▸ Task prompt
Nothing but the records themselves, exactly as written and free of pictures, should appear in your response.

▸ Source information

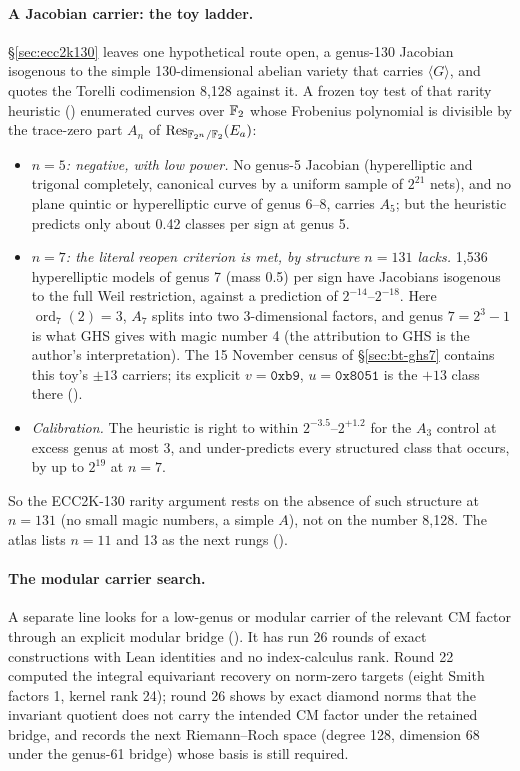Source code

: \paragraph{A Jacobian carrier: the toy ladder.} \S\ref{sec:ecc2k130} leaves
one hypothetical route open, a genus-130 Jacobian isogenous to the simple
130-dimensional abelian variety that carries $\langle G\rangle$, and quotes
the Torelli codimension 8{,}128 against it. A frozen toy test of that rarity
heuristic ()
enumerated curves over $\mathbb{F}_2$ whose Frobenius polynomial is divisible by
the trace-zero part $A_n$ of $\mathrm{Res}_{\mathbb{F}_{2^n}/\mathbb{F}_2}(E_a)$:
\begin{itemize}
\item \emph{$n=5$: negative, with low power.} No genus-5 Jacobian
  (hyperelliptic and trigonal completely, canonical curves by a uniform
  sample of $2^{21}$ nets), and no plane quintic or hyperelliptic curve of
  genus 6--8, carries $A_5$; but the heuristic predicts only about 0.42
  classes per sign at genus 5.
\item \emph{$n=7$: the literal reopen criterion is met, by structure $n=131$
  lacks.} 1{,}536 hyperelliptic models of genus 7 (mass 0.5) per sign have
  Jacobians isogenous to the full Weil restriction, against a prediction of
  $2^{-14}$--$2^{-18}$. Here $\operatorname{ord}_7(2)=3$, $A_7$ splits into
  two 3-dimensional factors, and genus $7=2^3-1$ is what GHS gives with
  magic number 4 (the attribution to GHS is the author's interpretation).
  The 15 November census of \S\ref{sec:bt-ghs7} contains this
  toy's $\pm13$ carriers; its explicit $v=\texttt{0xb9}$,
  $u=\texttt{0x8051}$ is the $+13$ class there
  ().
\item \emph{Calibration.} The heuristic is right to within
  $2^{-3.5}$--$2^{+1.2}$ for the $A_3$ control at excess genus at most 3,
  and under-predicts every structured class that occurs, by up to $2^{19}$
  at $n=7$.
\end{itemize}
So the ECC2K-130 rarity argument rests on the absence of such structure at
$n=131$ (no small magic numbers, a simple $A$), not on the number 8{,}128.
The atlas lists $n=11$ and 13 as the next rungs
().

\paragraph{The modular carrier search.} A separate line looks for a
low-genus or modular carrier of the relevant CM factor through an explicit
modular bridge (). It
has run 26 rounds of exact constructions with Lean identities and no
index-calculus rank. Round 22 computed the integral equivariant recovery on
norm-zero targets (eight Smith factors 1, kernel rank 24); round 26 shows by
exact diamond norms that the invariant quotient does not carry the intended
CM factor under the retained bridge, and records the next Riemann--Roch
space (degree 128, dimension 68 under the genus-61 bridge) whose basis is
still required.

▸ Exercise output
Source code

: \paragraph{A Jacobian carrier: the toy ladder.} \S\ref{sec:ecc2k130} leaves
one hypothetical route open, a genus-130 Jacobian isogenous to the simple
130-dimensional abelian variety that carries $\langle G\rangle$, and quotes
the Torelli codimension 8{,}128 against it. A frozen toy test of that rarity
heuristic ()
enumerated curves over $\mathbb{F}_2$ whose Frobenius polynomial is divisible by
the trace-zero part $A_n$ of $\mathrm{Res}_{\mathbb{F}_{2^n}/\mathbb{F}_2}(E_a)$:
\begin{itemize}
\item \emph{$n=5$: negative, with low power.} No genus-5 Jacobian
  (hyperelliptic and trigonal completely, canonical curves by a uniform
  sample of $2^{21}$ nets), and no plane quintic or hyperelliptic curve of
  genus 6--8, carries $A_5$; but the heuristic predicts only about 0.42
  classes per sign at genus 5.
\item \emph{$n=7$: the literal reopen criterion is met, by structure $n=131$
  lacks.} 1{,}536 hyperelliptic models of genus 7 (mass 0.5) per sign have
  Jacobians isogenous to the full Weil restriction, against a prediction of
  $2^{-14}$--$2^{-18}$. Here $\operatorname{ord}_7(2)=3$, $A_7$ splits into
  two 3-dimensional factors, and genus $7=2^3-1$ is what GHS gives with
  magic number 4 (the attribution to GHS is the author's interpretation).
  The 15 November census of \S\ref{sec:bt-ghs7} contains this
  toy's $\pm13$ carriers; its explicit $v=\texttt{0xb9}$,
  $u=\texttt{0x8051}$ is the $+13$ class there
  ().
\item \emph{Calibration.} The heuristic is right to within
  $2^{-3.5}$--$2^{+1.2}$ for the $A_3$ control at excess genus at most 3,
  and under-predicts every structured class that occurs, by up to $2^{19}$
  at $n=7$.
\end{itemize}
So the ECC2K-130 rarity argument rests on the absence of such structure at
$n=131$ (no small magic numbers, a simple $A$), not on the number 8{,}128.
The atlas lists $n=11$ and 13 as the next rungs
().

\paragraph{The modular carrier search.} A separate line looks for a
low-genus or modular carrier of the relevant CM factor through an explicit
modular bridge (). It
has run 26 rounds of exact constructions with Lean identities and no
index-calculus rank. Round 22 computed the integral equivariant recovery on
norm-zero targets (eight Smith factors 1, kernel rank 24); round 26 shows by
exact diamond norms that the invariant quotient does not carry the intended
CM factor under the retained bridge, and records the next Riemann--Roch
space (degree 128, dimension 68 under the genus-61 bridge) whose basis is
still required.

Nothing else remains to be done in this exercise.